Exercise brief> The part below that opens with the line containing "Inheritance diagram for" and closes with the line containing "for Experiment 3." should be copied exactly, minus any pictures.

Dataset extract>
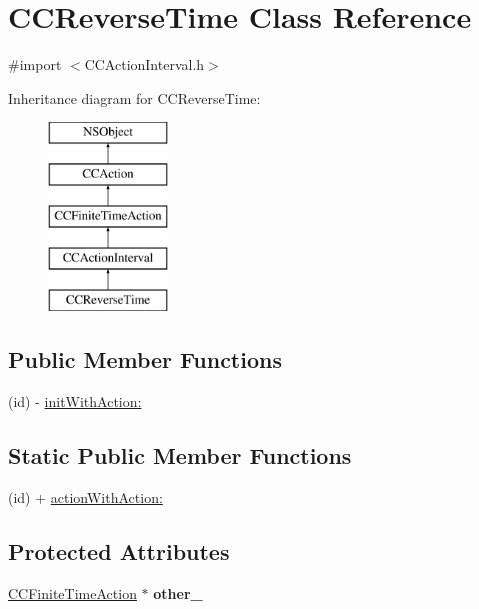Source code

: \hypertarget{interface_c_c_reverse_time}{\section{C\-C\-Reverse\-Time Class Reference}
\label{interface_c_c_reverse_time}
}


{\ttfamily \#import $<$C\-C\-Action\-Interval.\-h$>$}

Inheritance diagram for C\-C\-Reverse\-Time\-:\begin{figure}[H]
\begin{center}
\leavevmode
\includegraphics[height=5.000000cm]{interface_c_c_reverse_time}
\end{center}
\end{figure}
\subsection*{Public Member Functions}
\begin{DoxyCompactItemize}
\item 
(id) -\/ \hyperlink{interface_c_c_reverse_time_a9608cb958a6bcfdef40e0c786b67f929}{init\-With\-Action\-:}
\end{DoxyCompactItemize}
\subsection*{Static Public Member Functions}
\begin{DoxyCompactItemize}
\item 
(id) + \hyperlink{interface_c_c_reverse_time_a4752c7d6c6f3395677e3147846c27e5e}{action\-With\-Action\-:}
\end{DoxyCompactItemize}
\subsection*{Protected Attributes}
\begin{DoxyCompactItemize}
\item 
\hypertarget{interface_c_c_reverse_time_a13b6d47094f4e60d08c02641553d76ad}{\hyperlink{interface_c_c_finite_time_action}{C\-C\-Finite\-Time\-Action} $\ast$ {\bfseries other\-\_\-}}\label{interface_c_c_reverse_time_a13b6d47094f4e60d08c02641553d76ad}

\end{DoxyCompactItemize}


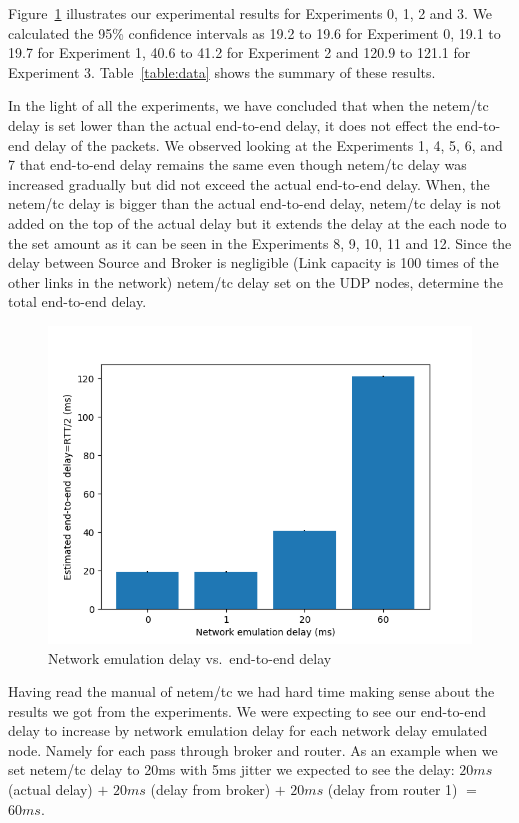 \documentclass[conference]{IEEEtran}
\begin{document}
Figure~\ref{fig:graph} illustrates our experimental results for Experiments 0, 1, 2 and 3.
We calculated the 95\% confidence intervals as 19.2 to 19.6 for Experiment 0,
19.1 to 19.7 for Experiment 1, 40.6 to 41.2 for Experiment 2 and 120.9 to 121.1
for Experiment 3. Table~\ref{table:data} shows the summary of these results.

In the light of all the experiments, we have concluded that when the netem/tc delay is set lower than the actual end-to-end delay, it does not effect the end-to-end delay of the packets. We observed looking at the Experiments 1, 4, 5, 6, and 7 that end-to-end delay remains the same even though netem/tc delay was increased gradually but did not exceed the actual end-to-end delay. When, the netem/tc delay is bigger than the actual end-to-end delay, netem/tc delay is not added on the top of the actual delay but it extends the delay at the each node to the set amount as it can be seen in the Experiments 8, 9, 10, 11 and 12. Since the delay between Source and Broker is negligible (Link capacity is 100 times of the other links in the network) netem/tc delay set on the UDP nodes, determine the total end-to-end delay.

\begin{figure}
    \centering
    \includegraphics[scale=0.6]{graphics/plt}
    \caption{Network emulation delay vs.\ end-to-end delay}\label{fig:graph}
\end{figure}

Having read the manual of netem/tc we had hard time making sense about the results we got from the experiments. We were expecting to see our end-to-end delay to increase by network emulation delay for each network delay emulated node. Namely for each pass through broker and router. As an example when we set netem/tc delay to 20ms with 5ms jitter we expected to see the delay: $20ms$ (actual delay) $+$ $20ms$ (delay from broker) $+$ $20ms$ (delay from router 1) $=$ $60ms$.
\end{document}
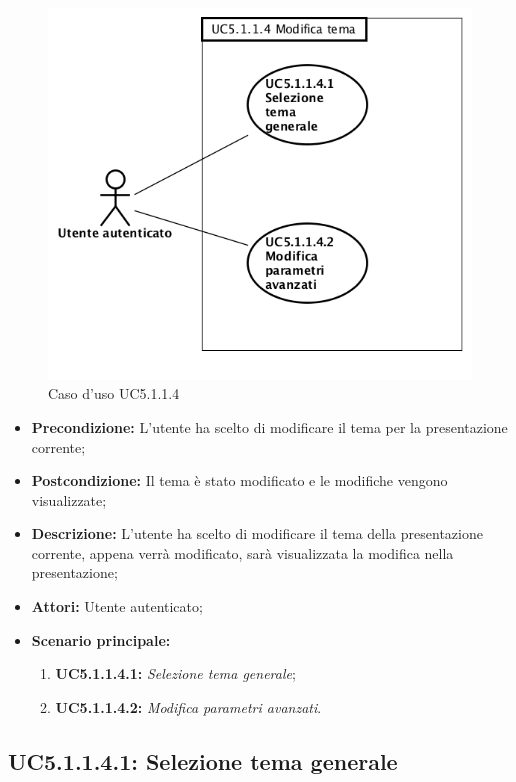 \begin{figure}[h]
	\begin{center}
	\includegraphics[scale=0.4]{diagram/UC5-1-1-4.png}
	\caption{Caso d'uso UC5.1.1.4}
	\end{center}
\end{figure}
\begin{itemize}
	\item \textbf{Precondizione:} L’utente ha scelto di modificare il tema per la presentazione corrente;
	\item \textbf{Postcondizione:} Il tema è stato modificato e le modifiche vengono visualizzate;
	\item \textbf{Descrizione:} L'utente ha scelto di modificare il tema della presentazione corrente, appena verrà modificato, sarà visualizzata la modifica nella presentazione;
	\item \textbf{Attori:} Utente autenticato;
	\item \textbf{Scenario principale:}
	\begin{enumerate}
		\item \textbf{ UC5.1.1.4.1:} \textit{ Selezione tema generale};
		\item \textbf{ UC5.1.1.4.2:} \textit{ Modifica parametri avanzati}.
	\end{enumerate}
\end{itemize}
\subsection{ UC5.1.1.4.1: Selezione tema generale}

Output for this exercise>
Inheritance diagram for C\-C\-Reverse\-Time\-:\begin{figure}[H]
\begin{center}
\leavevmode
\includegraphics[height=5.000000cm]{interface_c_c_reverse_time}
\end{center}
\end{figure}
\subsection*{Public Member Functions}
\begin{DoxyCompactItemize}
\item 
(id) -\/ \hyperlink{interface_c_c_reverse_time_a9608cb958a6bcfdef40e0c786b67f929}{init\-With\-Action\-:}
\end{DoxyCompactItemize}
\subsection*{Static Public Member Functions}
\begin{DoxyCompactItemize}
\item 
(id) + \hyperlink{interface_c_c_reverse_time_a4752c7d6c6f3395677e3147846c27e5e}{action\-With\-Action\-:}
\end{DoxyCompactItemize}
\subsection*{Protected Attributes}
\begin{DoxyCompactItemize}
\item 
\hypertarget{interface_c_c_reverse_time_a13b6d47094f4e60d08c02641553d76ad}{\hyperlink{interface_c_c_finite_time_action}{C\-C\-Finite\-Time\-Action} $\ast$ {\bfseries other\-\_\-}}\label{interface_c_c_reverse_time_a13b6d47094f4e60d08c02641553d76ad}

\end{DoxyCompactItemize}


 \documentclass[conference]{IEEEtran}
\begin{document}
Figure~\ref{fig:graph} illustrates our experimental results for Experiments 0, 1, 2 and 3.
We calculated the 95\% confidence intervals as 19.2 to 19.6 for Experiment 0,
19.1 to 19.7 for Experiment 1, 40.6 to 41.2 for Experiment 2 and 120.9 to 121.1
for Experiment 3. Table~\ref{table:data} shows the summary of these results.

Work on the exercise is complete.